Anybody here make them? 

I've done a little searching also and didn't come up with much for any unhandled knives. Anybody know where ?

Thanks for any help.


----------



## ripjack13 (Feb 16, 2015)

I lknow janz has em...lemme get a link...brb

Reactions: Thank You! 1


----------



## ripjack13 (Feb 16, 2015)

http://www.knifemaking.com/mobile/Category.aspx?id=54 <--mobile phone

http://www.knifemaking.com/SearchResults.asp?Search=Fillet <-- computer

Yep...unhandled. However, I personally have not used em.

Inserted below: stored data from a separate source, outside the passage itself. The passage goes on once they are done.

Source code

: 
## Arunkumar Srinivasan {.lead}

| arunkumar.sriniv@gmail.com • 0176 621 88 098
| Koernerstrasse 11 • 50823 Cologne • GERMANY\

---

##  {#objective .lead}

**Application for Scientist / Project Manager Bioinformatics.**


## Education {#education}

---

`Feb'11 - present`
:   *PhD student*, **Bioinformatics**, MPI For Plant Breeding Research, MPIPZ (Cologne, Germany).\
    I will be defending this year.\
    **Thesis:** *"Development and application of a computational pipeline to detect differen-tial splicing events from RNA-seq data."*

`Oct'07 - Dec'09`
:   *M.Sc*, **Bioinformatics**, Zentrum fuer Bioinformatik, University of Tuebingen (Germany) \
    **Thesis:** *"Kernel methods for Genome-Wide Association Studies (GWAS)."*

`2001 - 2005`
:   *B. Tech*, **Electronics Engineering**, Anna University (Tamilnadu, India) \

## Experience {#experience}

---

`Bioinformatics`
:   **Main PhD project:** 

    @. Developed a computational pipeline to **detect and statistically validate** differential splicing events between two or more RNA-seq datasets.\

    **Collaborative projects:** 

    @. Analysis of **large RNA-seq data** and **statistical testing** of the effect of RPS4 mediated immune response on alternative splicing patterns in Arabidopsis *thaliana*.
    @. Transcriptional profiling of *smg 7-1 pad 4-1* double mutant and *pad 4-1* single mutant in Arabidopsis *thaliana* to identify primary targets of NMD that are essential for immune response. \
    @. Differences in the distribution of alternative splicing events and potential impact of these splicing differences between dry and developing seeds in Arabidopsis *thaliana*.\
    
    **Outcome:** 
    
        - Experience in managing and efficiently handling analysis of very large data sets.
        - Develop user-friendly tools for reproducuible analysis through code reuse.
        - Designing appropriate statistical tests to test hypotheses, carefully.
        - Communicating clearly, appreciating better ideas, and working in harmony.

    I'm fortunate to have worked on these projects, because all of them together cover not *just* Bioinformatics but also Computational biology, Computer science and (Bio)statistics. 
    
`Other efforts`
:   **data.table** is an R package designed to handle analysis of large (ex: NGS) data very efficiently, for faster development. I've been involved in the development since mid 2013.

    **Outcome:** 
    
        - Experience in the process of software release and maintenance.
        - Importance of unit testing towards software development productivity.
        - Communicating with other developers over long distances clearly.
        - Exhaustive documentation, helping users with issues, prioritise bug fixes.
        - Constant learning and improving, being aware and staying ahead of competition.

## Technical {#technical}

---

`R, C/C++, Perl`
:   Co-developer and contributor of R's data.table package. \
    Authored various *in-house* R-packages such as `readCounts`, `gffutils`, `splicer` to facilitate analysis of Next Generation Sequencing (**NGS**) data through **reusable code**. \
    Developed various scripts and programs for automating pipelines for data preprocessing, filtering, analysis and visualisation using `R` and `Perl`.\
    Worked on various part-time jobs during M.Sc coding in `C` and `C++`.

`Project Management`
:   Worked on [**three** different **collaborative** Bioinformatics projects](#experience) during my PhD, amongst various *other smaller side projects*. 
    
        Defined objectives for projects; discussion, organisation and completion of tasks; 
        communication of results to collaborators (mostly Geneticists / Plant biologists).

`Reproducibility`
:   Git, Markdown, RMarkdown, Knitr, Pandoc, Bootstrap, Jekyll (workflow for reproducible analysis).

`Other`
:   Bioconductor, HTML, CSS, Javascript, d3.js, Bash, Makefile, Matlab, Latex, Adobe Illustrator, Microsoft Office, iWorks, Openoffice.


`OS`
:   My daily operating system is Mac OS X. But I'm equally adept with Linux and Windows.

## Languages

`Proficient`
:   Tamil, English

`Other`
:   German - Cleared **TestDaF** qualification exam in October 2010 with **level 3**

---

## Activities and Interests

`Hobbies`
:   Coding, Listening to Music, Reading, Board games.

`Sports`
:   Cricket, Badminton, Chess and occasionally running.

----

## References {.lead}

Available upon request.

I did get other knife blades from them and they were decent...


----------



## ripjack13 (Feb 16, 2015)

Oh and usa knife has one ...440 steel

http://usaknifemaker.com/kit-knives...blanks/fillet-knife-blade-002-440c-steel.html


----------



## ripjack13 (Feb 16, 2015)

http://www.knifekits.com/vcom/product_info.php?products_id=2192


http://www.premiumknifesupply.com/search.php?Search=&search_query=fillet+knife


----------



## gman2431 (Feb 16, 2015)

Thanks man. Is it kinda safe to assume you get what you pay for? I was thinking theyd be more.


----------



## ripjack13 (Feb 16, 2015)

I can look for some dasmascus blades....those are over 100 bucks... :)

Reactions: Funny 1


----------



## robert flynt (Feb 16, 2015)

ripjack13 said:


> Oh and usa knife has one ...440 steel
> 
> http://usaknifemaker.com/kit-knives...blanks/fillet-knife-blade-002-440c-steel.html


Stay away from 440 steel if it doesn't say 440c, because it won't hold an edge.

Reactions: Like 2 | Agree 1


----------



## ripjack13 (Feb 16, 2015)

That one is 440c....


----------



## ClintW (Feb 16, 2015)

I have a knifekits.com fillet blade. Haven't put the handle on, but seems to be pretty decent quality.

Reactions: Thank You! 1


----------